Link Beschreibung
Faktencheck von Leven Wortmann für den ARD-faktenfinder bei Tagesschau vom 27. August 2026, zehn Tage vor der Landtagswahl in Sachsen-Anhalt. Der Beitrag ordnet die vor allem auf X verbreiteten Behauptungen ein, die Briefwahl sei unsicher oder werde zugunsten linker Parteien sortiert.

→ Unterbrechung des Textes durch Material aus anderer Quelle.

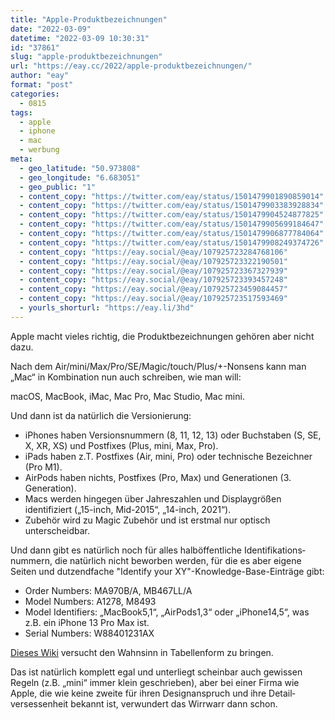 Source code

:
 ```yaml
---
title: "Apple-Produktbezeichnungen"
date: "2022-03-09"
datetime: "2022-03-09 10:30:31"
id: "37861"
slug: "apple-produktbezeichnungen"
url: "https://eay.cc/2022/apple-produktbezeichnungen/"
author: "eay"
format: "post"
categories:
  - 0815
tags:
  - apple
  - iphone
  - mac
  - werbung
meta:
  - geo_latitude: "50.973808"
  - geo_longitude: "6.683051"
  - geo_public: "1"
  - content_copy: "https://twitter.com/eay/status/1501479901890859014"
  - content_copy: "https://twitter.com/eay/status/1501479903383928834"
  - content_copy: "https://twitter.com/eay/status/1501479904524877825"
  - content_copy: "https://twitter.com/eay/status/1501479905699184647"
  - content_copy: "https://twitter.com/eay/status/1501479906877784064"
  - content_copy: "https://twitter.com/eay/status/1501479908249374726"
  - content_copy: "https://eay.social/@eay/107925723284768106"
  - content_copy: "https://eay.social/@eay/107925723322190501"
  - content_copy: "https://eay.social/@eay/107925723367327939"
  - content_copy: "https://eay.social/@eay/107925723393457248"
  - content_copy: "https://eay.social/@eay/107925723459084457"
  - content_copy: "https://eay.social/@eay/107925723517593469"
  - yourls_shorturl: "https://eay.li/3hd"
---
```


Apple macht vieles richtig, die Produktbezeichnungen gehören aber nicht dazu.

Nach dem Air/mini/Max/Pro/SE/Magic/touch/Plus/+-Nonsens kann man „Mac“ in Kombination nun auch schreiben, wie man will:

macOS, MacBook, iMac, Mac Pro, Mac Studio, Mac mini.

Und dann ist da natürlich die Versionierung:

- iPhones haben Versionsnummern (8, 11, 12, 13) oder Buchstaben (S, SE, X, XR, XS) und Postfixes (Plus, mini, Max, Pro).
- iPads haben z.T. Postfixes (Air, mini, Pro) oder technische Bezeichner (Pro M1).
- AirPods haben nichts, Postfixes (Pro, Max) und Generationen (3. Generation).
- Macs werden hingegen über Jahreszahlen und Displaygrößen identifiziert („15-inch, Mid-2015“, „14-inch, 2021“).
- Zubehör wird zu Magic Zubehör und ist erstmal nur optisch unterscheidbar.

Und dann gibt es natürlich noch für alles halböffentliche Identifikations­nummern, die natürlich nicht beworben werden, für die es aber eigene Seiten und dutzendfache "Identify your XY"-Knowledge-Base-Einträge gibt:

- Order Numbers: MA970B/A, MB467LL/A
- Model Numbers: A1278, M8493
- Model Identifiers: „MacBook5,1“, „AirPods1,3“ oder „iPhone14,5“, was z.B. ein iPhone 13 Pro Max ist.
- Serial Numbers: W88401231AX

[Dieses Wiki](https://www.theiphonewiki.com/wiki/Models) versucht den Wahnsinn in Tabellenform zu bringen.

Das ist natürlich komplett egal und unterliegt scheinbar auch gewissen Regeln (z.B. „mini“ immer klein geschrieben), aber bei einer Firma wie Apple, die wie keine zweite für ihren Design­anspruch und ihre Detail­versessenheit bekannt ist, verwundert das Wirrwarr dann schon.
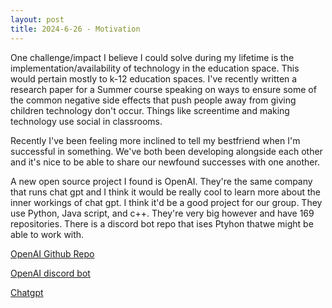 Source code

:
 ```yaml
---
layout: post
title: 2024-6-26 - Motivation 
---
```


One challenge/impact I believe I could solve during my lifetime is the implementation/availability of technology in the education space. This would pertain mostly to k-12 education spaces. I've recently written a research paper for a Summer course speaking on ways to ensure some of the common negative side effects that push people away from giving children technology don't occur. Things like screentime and making technology use social in classrooms.

Recently I've been feeling more inclined to tell my bestfriend when I'm successful in something. We've both been developing alongside each other and it's nice to be able to share our newfound successes with one another. 

A new open source project I found is OpenAI. They're the same company that runs chat gpt and I think it would be really cool to learn more about the inner workings of chat gpt. I think it'd be a good project for our group. They use Python, Java script, and c++. They're very big however and have 169 repositories. There is a discord bot repo that ises Ptyhon thatwe might be able to work with.

[OpenAI Github Repo](https://github.com/openai)

[OpenAI discord bot](https://github.com/openai/gpt-discord-bot)

[Chatgpt](https://chatgpt.com)
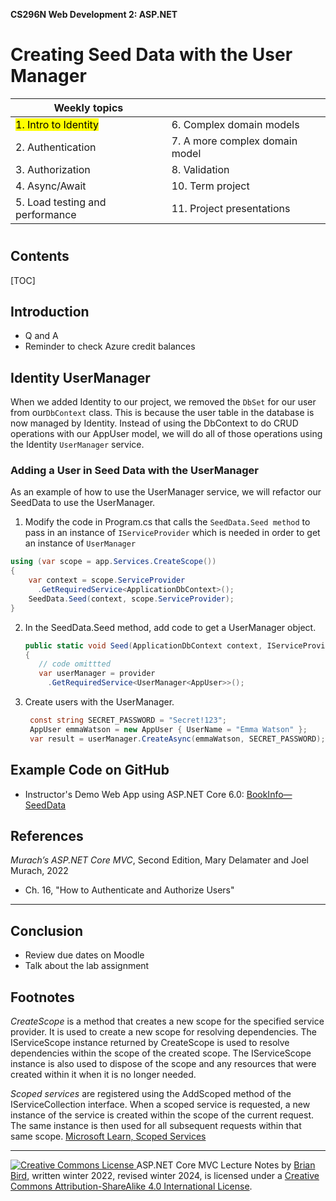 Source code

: **CS296N Web Development 2: ASP.NET**                                                        

<h1>Creating Seed Data with the User Manager</h1>



| Weekly topics                     |                                |
| --------------------------------- | ------------------------------ |
| <mark>1. Intro to Identity</mark> | 6. Complex domain models       |
| 2. Authentication                 | 7. A more complex domain model |
| 3. Authorization                  | 8. Validation                  |
| 4. Async/Await                    | 10. Term project               |
| 5. Load testing and performance   | 11. Project presentations      |

#

<h2>Contents</h2>

[TOC]

## Introduction

- Q and A
- Reminder to check Azure credit balances



## Identity UserManager

When we added Identity to our project, we removed the `DbSet` for our user from our`DbContext` class. This is because the user table in the database is now managed by Identity. Instead of using the DbContext to do CRUD operations with our AppUser model, we will do all of those operations using the Identity `UserManager` service.

### Adding a User in Seed Data with the UserManager

As an example of how to use the UserManager service, we will refactor our SeedData to use the UserManager.

1. Modify the code in Program.cs that calls the `SeedData.Seed method` to pass in an instance of `IServiceProvider` which is needed in order to get an instance of `UserManager`

```c#
using (var scope = app.Services.CreateScope())
{
    var context = scope.ServiceProvider
      .GetRequiredService<ApplicationDbContext>();
    SeedData.Seed(context, scope.ServiceProvider);
}
```

2. In the SeedData.Seed method, add code to get a UserManager object.

   ```c#
   public static void Seed(ApplicationDbContext context, IServiceProvider provider)
   {
      // code omittted 
      var userManager = provider
        .GetRequiredService<UserManager<AppUser>>();
   ```

3. Create users with the UserManager.

   ```c#
    const string SECRET_PASSWORD = "Secret!123";
    AppUser emmaWatson = new AppUser { UserName = "Emma Watson" };
    var result = userManager.CreateAsync(emmaWatson, SECRET_PASSWORD);
   ```

   

## Example Code on GitHub

- Instructor's Demo Web App using ASP.NET Core 6.0: [BookInfo&mdash;SeedData](https://github.com/LCC-CIT/CS296N-Example-BookReviews-DotNet6/tree/02-SeedData)

## References

*Murach’s ASP.NET Core MVC*, Second Edition, Mary Delamater and Joel Murach, 2022

- Ch. 16, "How to Authenticate and Authorize Users"

------



## Conclusion

- Review due dates on Moodle
- Talk about the lab assignment



## Footnotes

*CreateScope* is a method that creates a new scope for the specified service provider. It is used to create a new scope for resolving dependencies. The IServiceScope instance returned by CreateScope is used to resolve dependencies within the scope of the created scope. The IServiceScope instance is also used to dispose of the scope and any resources that were created within it when it is no longer needed. 

*Scoped services* are registered using the AddScoped method of the IServiceCollection interface. When a scoped service is requested, a new instance of the service is created within the scope of the current request. The same instance is then used for all subsequent requests within that same scope. [Microsoft Learn, Scoped Services](https://learn.microsoft.com/en-us/dotnet/core/extensions/dependency-injection#scoped)

------



[![Creative Commons License](https://i.creativecommons.org/l/by-sa/4.0/88x31.png) ](http://creativecommons.org/licenses/by-sa/4.0/)
ASP.NET Core MVC Lecture Notes by [Brian Bird](https://profbird.dev), written winter 2022, revised winter 2024, is licensed under a [Creative Commons Attribution-ShareAlike 4.0 International License](http://creativecommons.org/licenses/by-sa/4.0/).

Wahlforscher Eric Linhart (TU Chemnitz) sieht keinerlei Anhaltspunkte für strukturelle Manipulation und benennt als größtes reales Risiko das "family voting" innerhalb von Haushalten. Dominic Nyhuis (Universität Hannover) führt die Dezentralität als Schutzfaktor an: An einem großen Betrug müssten Hunderte Menschen an Dutzenden Auszählorten beteiligt sein, und eine einseitige Begünstigung einer einzelnen Partei sei nicht plausibel. Eine Studie von 2021 zu den Bundestagswahlen 1998 bis 2017 kommt zum Ergebnis, Schwachstellen lägen vor allem in Organisation und Logistik: "Kein Vorfall hätte das Wahlergebnis um auch nur einen Sitz verändern können."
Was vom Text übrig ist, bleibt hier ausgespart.